## Explore mitochondrial impairment in tumors 

Annotators used:
- TFLink
- gProfiler
- MitoCart

**Aim**: in this notebook, you will see all the steps for collecting data and constructing a KG to explore mitochondrial impairment in tumer (both in human and mice)

### Import required libraries

In [1]:
# Import modules
import os
import pickle

import pandas as pd

from pyBiodatafuse import id_mapper
from pyBiodatafuse.annotators import gprofiler, mitocarta, tflink
from pyBiodatafuse.graph import generator
from pyBiodatafuse.utils import combine_sources, create_or_append_to_metadata

pd.set_option("display.max_columns", None)

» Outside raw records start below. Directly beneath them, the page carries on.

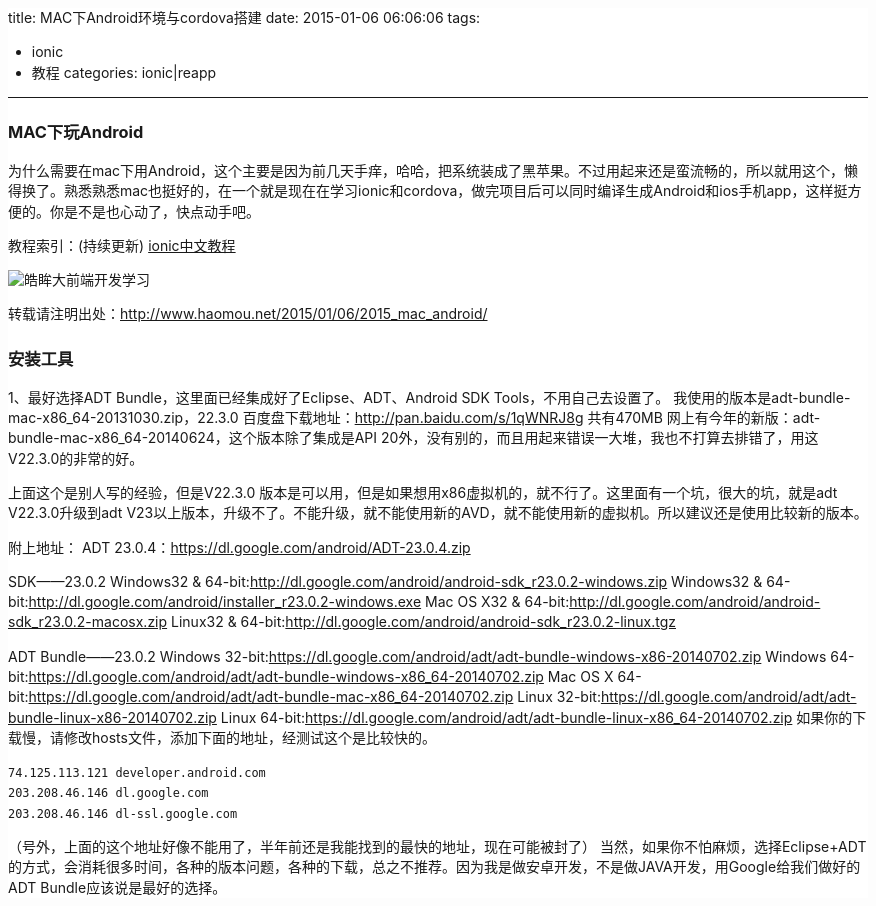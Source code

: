 title: MAC下Android环境与cordova搭建
date: 2015-01-06 06:06:06
tags:
- ionic
- 教程
categories: ionic|reapp
---
### MAC下玩Android
为什么需要在mac下用Android，这个主要是因为前几天手痒，哈哈，把系统装成了黑苹果。不过用起来还是蛮流畅的，所以就用这个，懒得换了。熟悉熟悉mac也挺好的，在一个就是现在在学习ionic和cordova，做完项目后可以同时编译生成Android和ios手机app，这样挺方便的。你是不是也心动了，快点动手吧。

教程索引：(持续更新)
[ionic中文教程](http://www.haomou.net/2014/10/06/2014_ionic_learn/)

<img class="floatnone" alt="皓眸大前端开发学习" src="/images/mac_android1.jpeg"/>

转载请注明出处：http://www.haomou.net/2015/01/06/2015_mac_android/

### 安装工具
1、最好选择ADT Bundle，这里面已经集成好了Eclipse、ADT、Android SDK Tools，不用自己去设置了。
我使用的版本是adt-bundle-mac-x86_64-20131030.zip，22.3.0
百度盘下载地址：http://pan.baidu.com/s/1qWNRJ8g 共有470MB
网上有今年的新版：adt-bundle-mac-x86_64-20140624，这个版本除了集成是API 20外，没有别的，而且用起来错误一大堆，我也不打算去排错了，用这V22.3.0的非常的好。

上面这个是别人写的经验，但是V22.3.0 版本是可以用，但是如果想用x86虚拟机的，就不行了。这里面有一个坑，很大的坑，就是adt V22.3.0升级到adt V23以上版本，升级不了。不能升级，就不能使用新的AVD，就不能使用新的虚拟机。所以建议还是使用比较新的版本。

附上地址：
ADT
23.0.4：https://dl.google.com/android/ADT-23.0.4.zip

SDK——23.0.2
Windows32 & 64-bit:http://dl.google.com/android/android-sdk_r23.0.2-windows.zip
Windows32 & 64-bit:http://dl.google.com/android/installer_r23.0.2-windows.exe
Mac OS X32 & 64-bit:http://dl.google.com/android/android-sdk_r23.0.2-macosx.zip
Linux32 & 64-bit:http://dl.google.com/android/android-sdk_r23.0.2-linux.tgz

ADT Bundle——23.0.2
Windows 32-bit:https://dl.google.com/android/adt/adt-bundle-windows-x86-20140702.zip
Windows 64-bit:https://dl.google.com/android/adt/adt-bundle-windows-x86_64-20140702.zip
Mac OS X 64-bit:https://dl.google.com/android/adt/adt-bundle-mac-x86_64-20140702.zip
Linux 32-bit:https://dl.google.com/android/adt/adt-bundle-linux-x86-20140702.zip
Linux 64-bit:https://dl.google.com/android/adt/adt-bundle-linux-x86_64-20140702.zip
﻿﻿如果你的下载慢，请修改hosts文件，添加下面的地址，经测试这个是比较快的。
```
74.125.113.121 developer.android.com 
203.208.46.146 dl.google.com 
203.208.46.146 dl-ssl.google.com
```
（号外，上面的这个地址好像不能用了，半年前还是我能找到的最快的地址，现在可能被封了）
当然，如果你不怕麻烦，选择Eclipse+ADT的方式，会消耗很多时间，各种的版本问题，各种的下载，总之不推荐。因为我是做安卓开发，不是做JAVA开发，用Google给我们做好的ADT Bundle应该说是最好的选择。
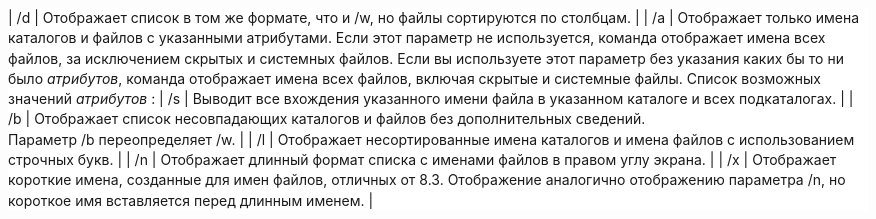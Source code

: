 | /d                           | Отображает список в том же формате, что и /w, но файлы сортируются по столбцам.                                                                                                                                                                                                                                                                                                                                                                                                                                                                                                                                                                                                                                                                                                                                                                                                                                        |
| /a                           | Отображает только имена каталогов и файлов с указанными атрибутами. Если этот параметр не используется, команда отображает имена всех файлов, за исключением скрытых и системных файлов. Если вы используете этот параметр без указания каких бы то ни было _атрибутов_, команда отображает имена всех файлов, включая скрытые и системные файлы. Список возможных значений _атрибутов_ :
| /s                           | Выводит все вхождения указанного имени файла в указанном каталоге и всех подкаталогах.                                                                                                                                                                                                                                                                                                                                                                                                                                                                                                                                                                                                                                                                                                                                                                                                                                 |
| /b                           | Отображает список несовпадающих каталогов и файлов без дополнительных сведений. Параметр /b переопределяет /w.                                                                                                                                                                                                                                                                                                                                                                                                                                                                                                                                                                                                                                                                                                                                                                                                         |
| /l                           | Отображает несортированные имена каталогов и имена файлов с использованием строчных букв.                                                                                                                                                                                                                                                                                                                                                                                                                                                                                                                                                                                                                                                                                                                                                                                                                              |
| /n                           | Отображает длинный формат списка с именами файлов в правом углу экрана.                                                                                                                                                                                                                                                                                                                                                                                                                                                                                                                                                                                                                                                                                                                                                                                                                                                |
| /x                           | Отображает короткие имена, созданные для имен файлов, отличных от 8.3. Отображение аналогично отображению параметра /n, но короткое имя вставляется перед длинным именем.                                                                                                                                                                                                                                                                                                                                                                                                                                                                                                                                                                                                                                                                                                                                              |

os.makedirs("data", exist_ok=True)
base_dir = os.path.abspath(os.getcwd())

### Load the input files

In [2]:
# Read only specific columns and skip the first row
all_genes = pd.read_excel("datasets/cachexia_vs_control_all_genes.xlsx")
all_genes.rename(columns={"Unnamed: 0": "identifier", "Unnamed: 1": "GENE_SYMBOL"}, inplace=True)
deg_data = all_genes[all_genes["padj"] < 0.01]
print("Number of genes:", len(all_genes["identifier"].unique()))

Number of genes: 12322


In [3]:
all_genes.head()

Unnamed: 0,identifier,GENE_SYMBOL,baseMean,log2FoldChange,lfcSE,stat,pvalue,padj,minus_log10_pvalue
0,ENSG00000000003,TSPAN6,106.899174,-0.401659,0.143909,-2.791057,0.005254,0.0779,2.279542
1,ENSG00000000419,DPM1,601.924666,-0.104654,0.161936,-0.64627,0.518105,0.783377,0.285582
2,ENSG00000000457,SCYL3,244.623536,-0.285418,0.118343,-2.411784,0.015875,0.141951,1.799295
3,ENSG00000000938,FGR,91.958767,0.599304,0.34211,1.751786,0.079811,0.328648,1.09794
4,ENSG00000000971,CFH,499.583125,0.079448,0.255376,0.311101,0.755724,0.90734,0.121637


### Entity resolution with BridgeDB

In [4]:
pickle_path = os.path.join(base_dir, "data/human_bridgedb_df.pkl")
metadata_path = os.path.join(base_dir, "data/human_bridgedb_metadata.pkl")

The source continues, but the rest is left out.